Question

What is the antiderivative of `sin(4t)`?

Answer 1

It is: `-1/4cos(4t) + C`

Explanation:

There are many method and notations that may or may not have been introduced to students when this question is asked. So the best I can do is to choose one or two and explain usung those:

The antiderivative of `sin(4t)` is, of course, a function whose derivative is `sin(4t)`

On eway to proceed is to reason as follow:

I know that the derivative with respect to `t` of `cosu` can be found using the chain rule:

`d/dt(cosu) = -sinu (du)/(dt)`

With `u = 4t` we would have:

`d/dt(cos(4t)) = -4sin(4t)` which is not quite what we want.

But a constant multiple just stays out front when we differentiate, so if we multiplied by `-1/4` we would get:

`d/dt(-1/4cos(4t)) = -1/4 [-4sin(4t)] = sin(4t)`

So `-1/4cos(4t)` is an antiderivative of `sin(4t)`.
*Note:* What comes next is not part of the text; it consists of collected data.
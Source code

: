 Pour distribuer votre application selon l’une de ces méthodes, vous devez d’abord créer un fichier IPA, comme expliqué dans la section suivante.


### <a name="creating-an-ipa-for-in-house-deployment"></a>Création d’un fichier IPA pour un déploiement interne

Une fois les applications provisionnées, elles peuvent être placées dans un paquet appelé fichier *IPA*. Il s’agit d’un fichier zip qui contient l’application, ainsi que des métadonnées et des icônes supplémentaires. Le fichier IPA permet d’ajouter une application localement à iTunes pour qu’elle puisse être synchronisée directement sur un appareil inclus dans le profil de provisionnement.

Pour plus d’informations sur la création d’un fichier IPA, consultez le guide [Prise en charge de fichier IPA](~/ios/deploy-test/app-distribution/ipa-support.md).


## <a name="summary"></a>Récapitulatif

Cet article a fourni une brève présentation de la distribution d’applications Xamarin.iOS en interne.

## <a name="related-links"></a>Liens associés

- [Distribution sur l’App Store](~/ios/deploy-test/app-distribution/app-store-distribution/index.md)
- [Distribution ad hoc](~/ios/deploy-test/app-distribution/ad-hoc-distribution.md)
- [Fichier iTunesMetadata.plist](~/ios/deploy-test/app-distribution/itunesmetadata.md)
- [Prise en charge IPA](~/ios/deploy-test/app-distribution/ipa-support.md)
Since any function with the same derivative differs from this by only a constant (an important consequence of the Mean Value Theorem),

we conclude that every antiderivative of `sin(4t)`.can be written in the form:

`-1/4cos(4t)+C` for some constant `C`.

(If you haven't already, you probably will be introduced to the standard mechanics of "u-substitution", but that's just mechanics for the reasoning used above.)